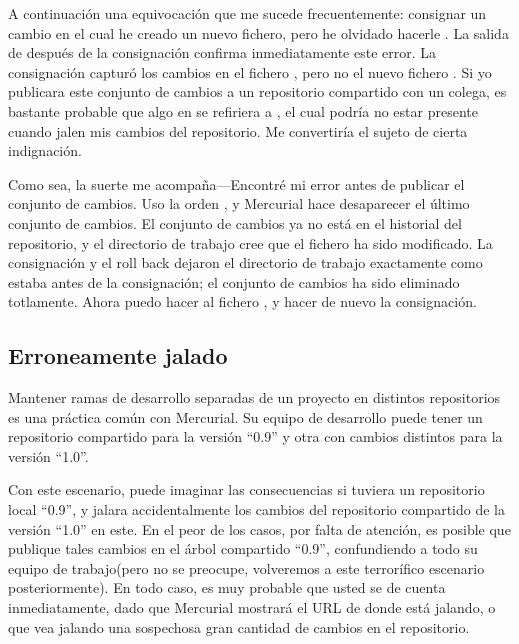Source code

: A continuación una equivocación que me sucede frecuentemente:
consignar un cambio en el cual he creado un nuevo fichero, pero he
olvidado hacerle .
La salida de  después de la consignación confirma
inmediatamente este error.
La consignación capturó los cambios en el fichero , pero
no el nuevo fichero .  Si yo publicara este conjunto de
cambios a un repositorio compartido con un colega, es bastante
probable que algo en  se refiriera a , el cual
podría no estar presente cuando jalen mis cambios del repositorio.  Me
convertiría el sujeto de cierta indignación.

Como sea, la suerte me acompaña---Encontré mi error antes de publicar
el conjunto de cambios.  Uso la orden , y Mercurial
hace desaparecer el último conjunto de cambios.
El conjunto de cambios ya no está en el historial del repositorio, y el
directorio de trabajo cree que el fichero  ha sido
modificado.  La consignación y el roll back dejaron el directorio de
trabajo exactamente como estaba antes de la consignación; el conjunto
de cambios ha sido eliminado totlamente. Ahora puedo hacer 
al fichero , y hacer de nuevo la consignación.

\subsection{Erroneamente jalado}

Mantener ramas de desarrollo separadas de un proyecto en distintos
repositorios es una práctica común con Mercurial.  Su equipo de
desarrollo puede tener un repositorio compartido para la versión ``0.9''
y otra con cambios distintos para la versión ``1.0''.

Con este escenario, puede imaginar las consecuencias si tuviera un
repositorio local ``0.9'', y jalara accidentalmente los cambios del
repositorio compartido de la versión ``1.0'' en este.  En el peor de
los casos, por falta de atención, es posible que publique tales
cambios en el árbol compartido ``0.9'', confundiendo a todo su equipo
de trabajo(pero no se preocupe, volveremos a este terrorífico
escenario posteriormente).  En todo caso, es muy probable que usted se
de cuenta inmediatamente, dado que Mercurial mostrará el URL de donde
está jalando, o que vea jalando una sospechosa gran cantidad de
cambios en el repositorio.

------------------------------------

■ PROBLEM TO SOLVE ■
If a line in the material contains "sido", show it.

■ RESPONSE ■
directorio de trabajo cree que el fichero  ha sido
de cambios ha sido eliminado totlamente. Ahora puedo hacer 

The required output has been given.